Dal 1989 ad oggi abbiamo assistito infatti a virate sempre più convinte a destra del principale polo della sinistra italiana.

In campo economico, qualsiasi idea tradizionale derivata dal mondo marxiano o dal pensiero sociale del cattolicesimo o da altre visioni analoghe è stata sostituita dalla convinzione che l’unico motore in grado di produrre ricchezza per tutti sia la brama di ricchezza e di potere privati individuali. La “crescita” è la parola magica che consentirebbe a tutte e a tutti di godere dei benefici generati dai veri benefattori della società: i ricchi che creano lavoro per noi tutti.

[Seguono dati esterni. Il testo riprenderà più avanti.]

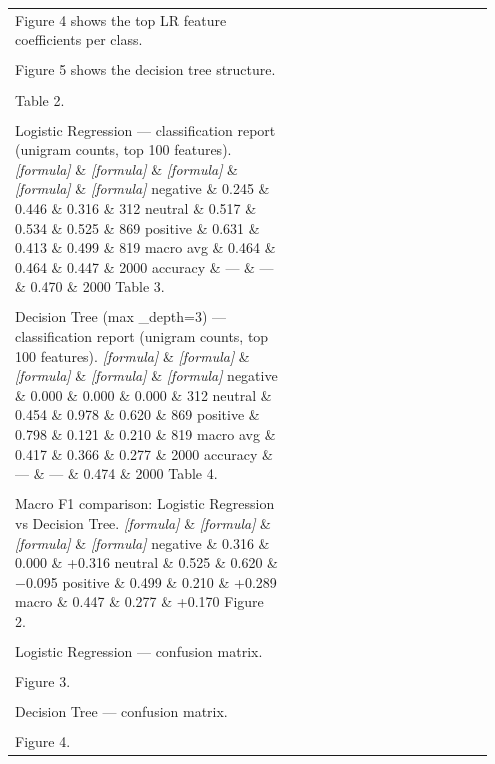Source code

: \documentclass[11pt]{article}
\begin{document}
\begin{longtable}{|p{0.55\linewidth}|p{0.40\linewidth}|}
\hline
\rule{0pt}{3.5cm} & \\
\hline
Figure 4 shows the top LR feature coefficients per class. & \\[2pt]
\hline
\rule{0pt}{3.5cm} & \\
\hline
Figure 5 shows the decision tree structure. & \\[2pt]
\hline
\rule{0pt}{3.5cm} & \\
\hline
Table 2. & \\[2pt]
\hline
\rule{0pt}{3.5cm} & \\
\hline
Logistic Regression --- classification report (unigram counts, top 100 features). \textit{[formula]} \& \textit{[formula]} \& \textit{[formula]} \& \textit{[formula]} \& \textit{[formula]} negative \& 0.245 \& 0.446 \& 0.316 \& 312 neutral \& 0.517 \& 0.534 \& 0.525 \& 869 positive \& 0.631 \& 0.413 \& 0.499 \& 819 macro avg \& 0.464 \& 0.464 \& 0.447 \& 2000 accuracy \& --- \& --- \& 0.470 \& 2000 Table 3. & \\[2pt]
\hline
\rule{0pt}{3.5cm} & \\
\hline
Decision Tree (max \_depth=3) --- classification report (unigram counts, top 100 features). \textit{[formula]} \& \textit{[formula]} \& \textit{[formula]} \& \textit{[formula]} \& \textit{[formula]} negative \& 0.000 \& 0.000 \& 0.000 \& 312 neutral \& 0.454 \& 0.978 \& 0.620 \& 869 positive \& 0.798 \& 0.121 \& 0.210 \& 819 macro avg \& 0.417 \& 0.366 \& 0.277 \& 2000 accuracy \& --- \& --- \& 0.474 \& 2000 Table 4. & \\[2pt]
\hline
\rule{0pt}{3.5cm} & \\
\hline
Macro F1 comparison: Logistic Regression vs Decision Tree. \textit{[formula]} \& \textit{[formula]} \& \textit{[formula]} \& \textit{[formula]} negative \& 0.316 \& 0.000 \& +0.316 neutral \& 0.525 \& 0.620 \& −0.095 positive \& 0.499 \& 0.210 \& +0.289 macro \& 0.447 \& 0.277 \& +0.170 Figure 2. & \\[2pt]
\hline
\rule{0pt}{3.5cm} & \\
\hline
Logistic Regression --- confusion matrix. & \\[2pt]
\hline
\rule{0pt}{3.5cm} & \\
\hline
Figure 3. & \\[2pt]
\hline
\rule{0pt}{3.5cm} & \\
\hline
Decision Tree --- confusion matrix. & \\[2pt]
\hline
\rule{0pt}{3.5cm} & \\
\hline
Figure 4. & \\[2pt]

\end{longtable}
\end{document}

La capacità del capitalismo odierno di cancellare qualsiasi altra idea è tale che anche modalità di pensiero liberale alla Roosevelt o alla Rawls – in cui la crescita dei ricchi è accettabile solo a determinate condizioni di giustizia sociale e di redistribuzione delle ricchezze – sono ormai quasi completamente scomparse nei discorsi della sinistra italiana raccolta in seno al Partito Democratico. A dire il vero, sia la socialdemocrazia sia il liberalismo europei sembrano aver totalmente abbandonato l’idea di redistribuzione, malgrado i dati – sì, proprio i dati che vengono spesso invocati “da destra” per giustificare la mancanza di redistribuzione – dicano ovunque che la forbice tra ricchi e poveri sta crescendo ovunque nel mondo, in maniera talvolta spaventosa. 

Ulteriore segno di intolleranza verso pensieri “altri” da parte di questa vera e propria ideologia dominante che si è impadronita anche della sinistra storica italiana è la continua creazione di caricature delle linee di pensiero discordanti. Se non si crede in questo modello di “crescita”, ad esempio, allora si sarebbe paladini di una “decrescita felice”. Se non si sposa il modello della “crescita” come panacea, allora si è contro il mercato – anche se l’attuale sistema capitalistico, e in primis quello americano e sempre più anche quelli europei, sono tutto tranne che dei veri sistemi di libero mercato. E così, di seguito, tante altre semplificazioni da “intelligenza 2.0”, dove ciò che conta è sempre schierarsi, radicalizzare, e mai cercare nuove sintesi veramente intelligenti e creative.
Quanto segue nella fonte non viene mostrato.